Dantas chamara aos poetas do Orpheu, "paranóicos". A resposta era explosiva. Esse manifesto de Almada está incluído neste delicioso livro que reúne os "Manifestos" que Almada escreveu, ou seja, textos que delimitam o seu olhar sobre a cultura e o mundo. Aqui está o texto para a exposição de Amadeo de Souza-Cardoso (o genial pintor que só agora parece estar a ser reconhecido), os para a primeira Conferência Futurista ou ainda o que escreveu sobre os Bailados Russos. São textos notáveis, cheios de electricidade, que procuram agitar as águas.

No seu "Ultimatum Futurista", Almada escreve: "Eu não pertenço a nenhuma das gerações revolucionárias. Eu pertenço a uma geração construtiva. Eu sou um poeta português que ama a sua pátria". Mas isso não o impede de estilhaçar o que vê à sua volta: "A guerra serve para mostrar os fortes e salvar os fracos. Na guerra, os fortes progridem e os fracos alcançam os fortes. Portugal é um país de fracos, Portugal é um país decadente. (…) O português, como todos os decadentes, só conhece os sentimentos passivos: a resignação, o fatalismo, a indolência, o medo do perigo, o servilismo, a timidez, e até a inversão. (…) O povo completo será aquele que tiver reunido no seu máximo todas as qualidades e todos os defeitos. Coragem, portugueses, só vos faltam as qualidades".
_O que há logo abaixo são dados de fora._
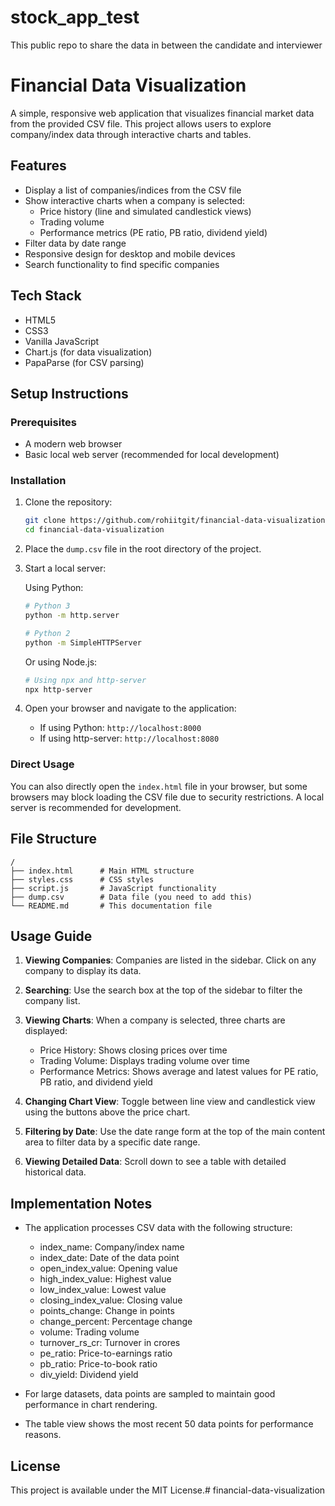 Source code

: # stock_app_test
This public repo to share the data in between the candidate and interviewer 

# Financial Data Visualization

A simple, responsive web application that visualizes financial market data from the provided CSV file. This project allows users to explore company/index data through interactive charts and tables.

## Features

- Display a list of companies/indices from the CSV file
- Show interactive charts when a company is selected:
  - Price history (line and simulated candlestick views)
  - Trading volume
  - Performance metrics (PE ratio, PB ratio, dividend yield)
- Filter data by date range
- Responsive design for desktop and mobile devices
- Search functionality to find specific companies

## Tech Stack

- HTML5
- CSS3
- Vanilla JavaScript
- Chart.js (for data visualization)
- PapaParse (for CSV parsing)

## Setup Instructions

### Prerequisites
- A modern web browser
- Basic local web server (recommended for local development)

### Installation

1. Clone the repository:
   ```bash
   git clone https://github.com/rohiitgit/financial-data-visualization.git
   cd financial-data-visualization
   ```

2. Place the `dump.csv` file in the root directory of the project.

3. Start a local server:
   
   Using Python:
   ```bash
   # Python 3
   python -m http.server
   
   # Python 2
   python -m SimpleHTTPServer
   ```
   
   Or using Node.js:
   ```bash
   # Using npx and http-server
   npx http-server
   ```

4. Open your browser and navigate to the application:
   - If using Python: `http://localhost:8000`
   - If using http-server: `http://localhost:8080`

### Direct Usage

You can also directly open the `index.html` file in your browser, but some browsers may block loading the CSV file due to security restrictions. A local server is recommended for development.

## File Structure

```
/
├── index.html      # Main HTML structure
├── styles.css      # CSS styles
├── script.js       # JavaScript functionality
├── dump.csv        # Data file (you need to add this)
└── README.md       # This documentation file
```

## Usage Guide

1. **Viewing Companies**: Companies are listed in the sidebar. Click on any company to display its data.

2. **Searching**: Use the search box at the top of the sidebar to filter the company list.

3. **Viewing Charts**: When a company is selected, three charts are displayed:
   - Price History: Shows closing prices over time
   - Trading Volume: Displays trading volume over time
   - Performance Metrics: Shows average and latest values for PE ratio, PB ratio, and dividend yield

4. **Changing Chart View**: Toggle between line view and candlestick view using the buttons above the price chart.

5. **Filtering by Date**: Use the date range form at the top of the main content area to filter data by a specific date range.

6. **Viewing Detailed Data**: Scroll down to see a table with detailed historical data.

## Implementation Notes

- The application processes CSV data with the following structure:
  - index_name: Company/index name
  - index_date: Date of the data point
  - open_index_value: Opening value
  - high_index_value: Highest value
  - low_index_value: Lowest value
  - closing_index_value: Closing value
  - points_change: Change in points
  - change_percent: Percentage change
  - volume: Trading volume
  - turnover_rs_cr: Turnover in crores
  - pe_ratio: Price-to-earnings ratio
  - pb_ratio: Price-to-book ratio
  - div_yield: Dividend yield

- For large datasets, data points are sampled to maintain good performance in chart rendering.
- The table view shows the most recent 50 data points for performance reasons.

## License

This project is available under the MIT License.# financial-data-visualization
Almada não poupa ninguém. Excepto os que lhe são próximos. E é contra um universo cultural pantanoso e sem ideias mas que, à boa maneira portuguesa, ocupa o espaço e, com as suas cumplicidades, assume o poder, que não se restringe apenas à cultura: é também político. Evitando que todos os outros possam ter um lugar à janela.

Este livro traz-nos o génio de Almada. Um verdadeiro lança-chamas na sombria cultura hegemónica nacional.